His new attorneys will be exposing themselves to professional penalties by sanctioning this kind of theatrics. From a CNN interview with former federal prosecutor Elie Honig :
"I wonder, if his defense does bring up his false election fraud claim on the Senate floor, can they be sanctioned the way lawyers are sanctioned, or at least opened to sanction, [for] making false claims in court?" asked anchor Jim Sciutto. "In other words, do court-like rules apply in a Senate impeachment trial?"
"Absolutely," said Honig. "Donald Trump's attorneys make this Big Lie defense, this idea that the election was stolen, at their own professional peril. Attorneys carry ethical burdens with them wherever they go, whether it's in a civil court, a civil court, or impeachment court. And while, attorneys have broad discretion and a duty, really, to represent their clients zealously, aggressively, there are lines, and one of those lines is you cannot go into a court or Congress or any official proceeding and just state a lie and put forth a lie, especially as in this case, if it's a dangerous one. They could be sanctioned by their bar committees, their reputations will suffer. So there's real consequences."

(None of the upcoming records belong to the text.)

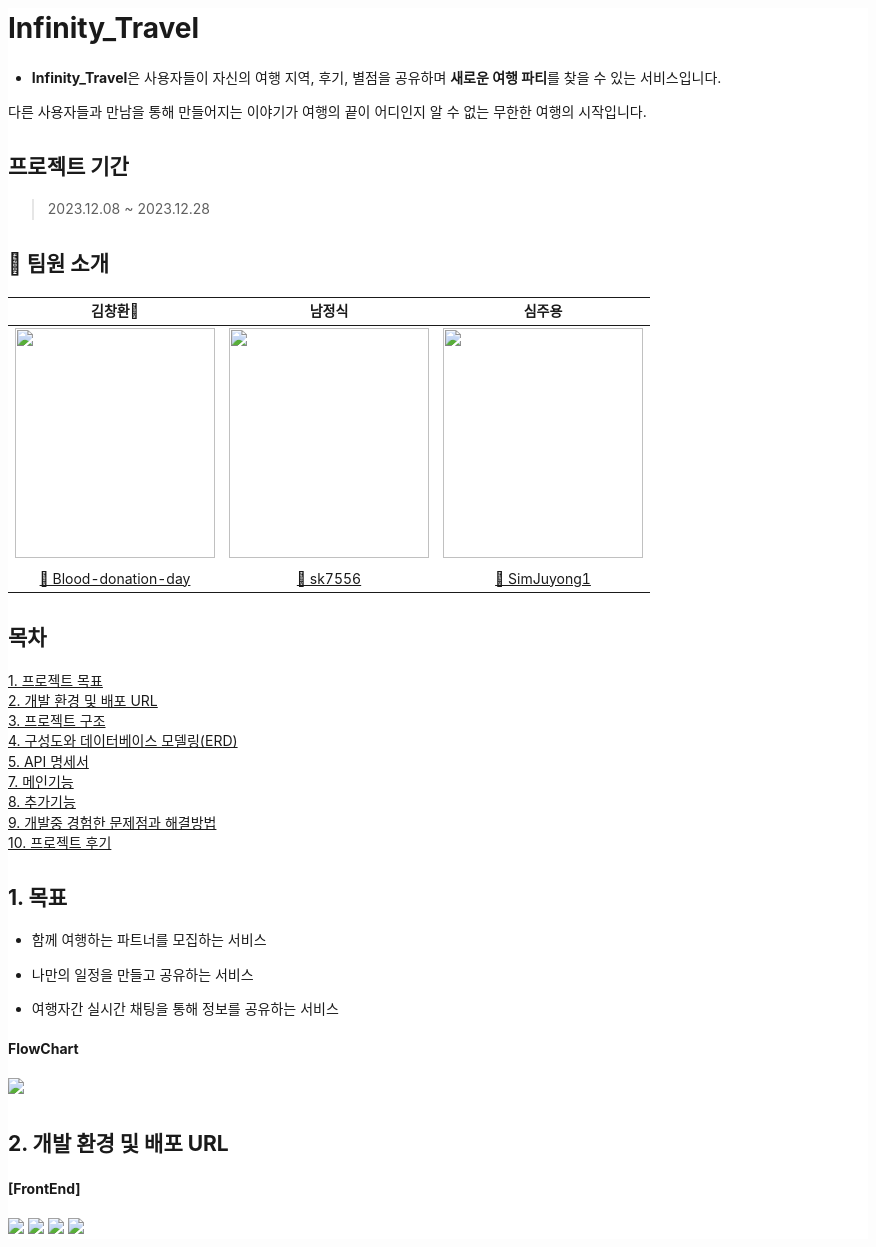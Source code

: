# Infinity_Travel

-   **Infinity_Travel**은 사용자들이 자신의 여행 지역, 후기, 별점을 공유하며 **새로운 여행 파티**를 찾을 수 있는 서비스입니다.

다른 사용자들과 만남을 통해 만들어지는 이야기가 여행의 끝이 어디인지 알 수 없는 무한한 여행의 시작입니다.

## 프로젝트 기간

> 2023.12.08 ~ 2023.12.28

## 📌 팀원 소개

|                                                                     김창환🚩                                                                      |                                            남정식                                            |                                                                      심주용                                                                       |
| :-----------------------------------------------------------------------------------------------------------------------------------------------: | :------------------------------------------------------------------------------------------: | :-----------------------------------------------------------------------------------------------------------------------------------------------: |
| <img src="https://github.com/Infinity-Scroll/Infinity_Travel_BE/assets/138690980/7039dd11-5647-44d8-9a18-d2caea2f5a39" width="200" height="230" > | <img src="https://avatars.githubusercontent.com/u/109896609?v=4"  width="200" height="230"/> | <img src="https://github.com/Infinity-Scroll/Infinity_Travel_BE/assets/138690980/a7a1ee18-27b9-4d09-846e-ef11b121aa2c" width="200" height="230"/> |
|                                    <a href="https://github.com/Blood-donation-day"> 🌱 Blood-donation-day</a>                                     |                      <a href="https://github.com/sk7556">🌱 sk7556</a>                       |                                             <a href="https://github.com/SimJuyong1">🌱 SimJuyong1</a>                                             |

## 목차

[1. 프로젝트 목표](#1-목표)<br>
[2. 개발 환경 및 배포 URL](#2-개발-환경-및-배포-url)<br>
[3. 프로젝트 구조](#3-프로젝트-구조와-개발-일정)<br>
[4. 구성도와 데이터베이스 모델링(ERD)](#4-데이터베이스-모델링erd)<br>
[5. API 명세서](#5-api-명세)<br>
[7. 메인기능](#7-메인기능)<br>
[8. 추가기능](#7-추가기능)<br>
[9. 개발중 경험한 문제점과 해결방법](#8-개발과정과-느낀점)<br>
[10. 프로젝트 후기](#8-개발과정과-느낀점)<br>

## 1. 목표

-   함께 여행하는 파트너를 모집하는 서비스

-   나만의 일정을 만들고 공유하는 서비스

-   여행자간 실시간 채팅을 통해 정보를 공유하는 서비스

#### FlowChart

<img src=https://github.com/Infinity-Scroll/Infinity_Travel_BE/assets/138690980/6278f543-6e02-4ec7-b191-df9cf5906a94>

## 2. 개발 환경 및 배포 URL

#### [FrontEnd]

<div>
    <img src="https://img.shields.io/badge/html5-E34F26?style=for-the-badge&logo=html5&logoColor=white">
    <img src="https://img.shields.io/badge/css3-1572B6?style=for-the-badge&logo=css3&logoColor=white">
    <img src="https://img.shields.io/badge/javascript-F7DF1E?style=for-the-badge&logo=javascript&logoColor=white">
    <img src="https://img.shields.io/badge/Tailwind-06B6D4?style=for-the-badge&logo=tailwindcss&logoColor=white">
    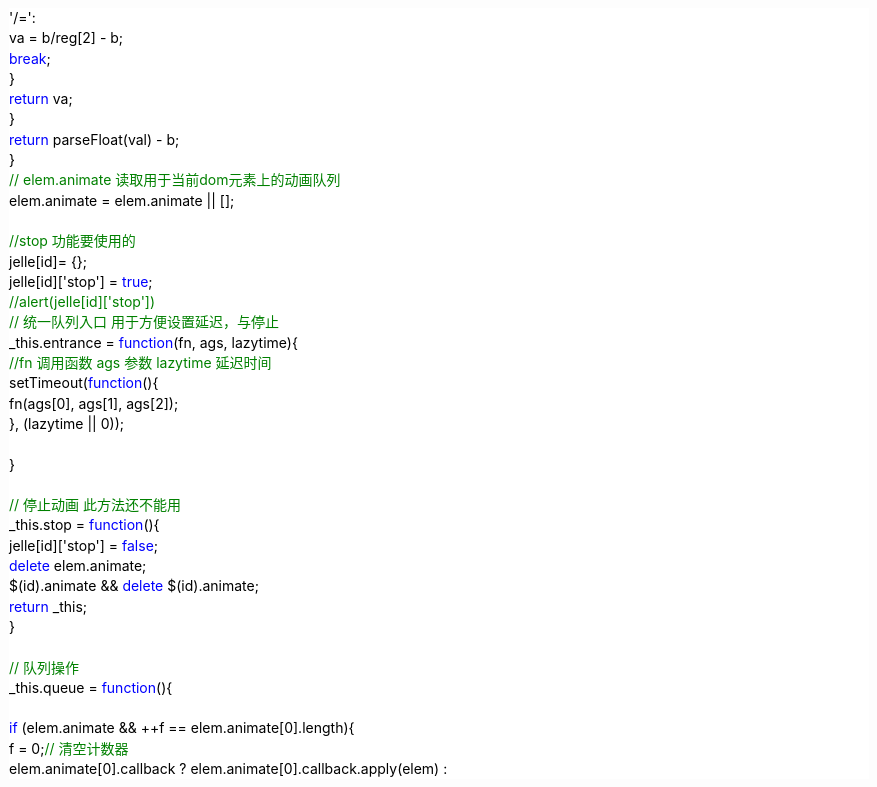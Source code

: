 </span><span style="color:#000000">'</span><span style="color:#000000">/=</span><span style="color:#000000">'</span><span style="color:#000000">:<br>                                            va </span><span style="color:#000000">=</span><span style="color:#000000"> b</span><span style="color:#000000">/</span><span style="color:#000000">reg[2] - b;</span><span style="color:#000000"><br></span><span style="color:#000000">                                            </span><span style="color:#0000ff">break</span><span style="color:#000000">;<br>                                    }<br>                                </span><span style="color:#0000ff">return</span><span style="color:#000000"> va;<br>                            } <br>                        </span><span style="color:#0000ff">return</span><span style="color:#000000"> parseFloat(val) </span><span style="color:#000000">-</span><span style="color:#000000"> b;<br>                }<br>            </span><span style="color:#008000">//</span><span style="color:#008000"> elem.animate 读取用于当前dom元素上的动画队列</span><span style="color:#008000"><br></span><span style="color:#000000">            elem.animate </span><span style="color:#000000">=</span><span style="color:#000000"> elem.animate </span><span style="color:#000000">||</span><span style="color:#000000"> [];<br>            <br>            </span><span style="color:#008000">//</span><span style="color:#008000">stop 功能要使用的</span><span style="color:#008000"><br></span><span style="color:#000000">            jelle[id]</span><span style="color:#000000">=</span><span style="color:#000000"> {};<br>            jelle[id][</span><span style="color:#000000">'</span><span style="color:#000000">stop</span><span style="color:#000000">'</span><span style="color:#000000">] </span><span style="color:#000000">=</span><span style="color:#000000"> </span><span style="color:#0000ff">true</span><span style="color:#000000">;<br>            </span><span style="color:#008000">//</span><span style="color:#008000">alert(jelle[id]['stop'])</span><span style="color:#008000"><br></span><span style="color:#000000">            </span><span style="color:#008000">//</span><span style="color:#008000"> 统一队列入口 用于方便设置延迟，与停止</span><span style="color:#008000"><br></span><span style="color:#000000">            _this.entrance </span><span style="color:#000000">=</span><span style="color:#000000"> </span><span style="color:#0000ff">function</span><span style="color:#000000">(fn, ags, lazytime){<br>                    </span><span style="color:#008000">//</span><span style="color:#008000">fn 调用函数 ags 参数 lazytime 延迟时间</span><span style="color:#008000"><br></span><span style="color:#000000">                    setTimeout(</span><span style="color:#0000ff">function</span><span style="color:#000000">(){<br>                                            fn(ags[</span><span style="color:#000000">0</span><span style="color:#000000">], ags[</span><span style="color:#000000">1</span><span style="color:#000000">], ags[</span><span style="color:#000000">2</span><span style="color:#000000">]);<br>                                        }, (lazytime </span><span style="color:#000000">||</span><span style="color:#000000"> </span><span style="color:#000000">0</span><span style="color:#000000">));<br>                    <br>                }<br>                <br>            </span><span style="color:#008000">//</span><span style="color:#008000"> 停止动画 此方法还不能用</span><span style="color:#008000"><br></span><span style="color:#000000">            _this.stop </span><span style="color:#000000">=</span><span style="color:#000000"> </span><span style="color:#0000ff">function</span><span style="color:#000000">(){<br>                    jelle[id][</span><span style="color:#000000">'</span><span style="color:#000000">stop</span><span style="color:#000000">'</span><span style="color:#000000">] </span><span style="color:#000000">=</span><span style="color:#000000"> </span><span style="color:#0000ff">false</span><span style="color:#000000">;<br>                    </span><span style="color:#0000ff">delete</span><span style="color:#000000"> elem.animate;<br>                    $(id).animate </span><span style="color:#000000">&amp;&amp;</span><span style="color:#000000"> </span><span style="color:#0000ff">delete</span><span style="color:#000000"> $(id).animate;<br>                    </span><span style="color:#0000ff">return</span><span style="color:#000000"> _this;<br>                }<br>                <br>            </span><span style="color:#008000">//</span><span style="color:#008000"> 队列操作</span><span style="color:#008000"><br></span><span style="color:#000000">            _this.queue </span><span style="color:#000000">=</span><span style="color:#000000"> </span><span style="color:#0000ff">function</span><span style="color:#000000">(){<br>                <br>                </span><span style="color:#0000ff">if</span><span style="color:#000000"> (elem.animate </span><span style="color:#000000">&amp;&amp;</span><span style="color:#000000"> </span><span style="color:#000000">++</span><span style="color:#000000">f </span><span style="color:#000000">==</span><span style="color:#000000"> elem.animate[</span><span style="color:#000000">0</span><span style="color:#000000">].length){<br>                        f </span><span style="color:#000000">=</span><span style="color:#000000"> </span><span style="color:#000000">0</span><span style="color:#000000">;</span><span style="color:#008000">//</span><span style="color:#008000"> 清空计数器</span><span style="color:#008000"><br></span><span style="color:#000000">                        elem.animate[</span><span style="color:#000000">0</span><span style="color:#000000">].callback </span><span style="color:#000000">?</span><span style="color:#000000"> elem.animate[</span><span style="color:#000000">0</span><span style="color:#000000">].callback.apply(elem) :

The circumstances surrounding the January 6 Capitol insurrection are still being revealed, and the New York Times has a detailed accounting:
Thursday the 12th was the day Mr. Trump’s flimsy, long-shot legal effort to reverse his loss turned into something else entirely — an extralegal campaign to subvert the election, rooted in a lie so convincing to some of his most devoted followers that it made the deadly Jan. 6 assault on the Capitol almost inevitable.
Weeks later, Mr. Trump is the former President Trump. In coming days, a presidential transition like no other will be dissected when he stands trial in the Senate on an impeachment charge of “incitement of insurrection.” Yet his lie of an election stolen by corrupt and evil forces lives on in a divided America.
A New York Times examination of the 77 democracy-bending days between election and inauguration shows how, with conspiratorial belief rife in a country ravaged by pandemic, a lie that Mr. Trump had been grooming for years finally overwhelmed the Republican Party and, as brake after brake fell away, was propelled forward by new and more radical lawyers, political organizers, financiers and the surround-sound right-wing media...
...Across those 77 days, the forces of disorder were summoned and directed by the departing president, who wielded the power derived from his near-infallible status among the party faithful in one final norm-defying act of a reality-denying presidency.
Throughout, he was enabled by influential Republicans motivated by ambition, fear or a misplaced belief that he would not go too far.
“We will never give up. “We will never concede. It doesn't happen,” Trump said at the Save America rally before the riot at the Capitol. “You don't concede when there's theft involved. Our country has had enough. We will not take it anymore, and that is what this is all about.”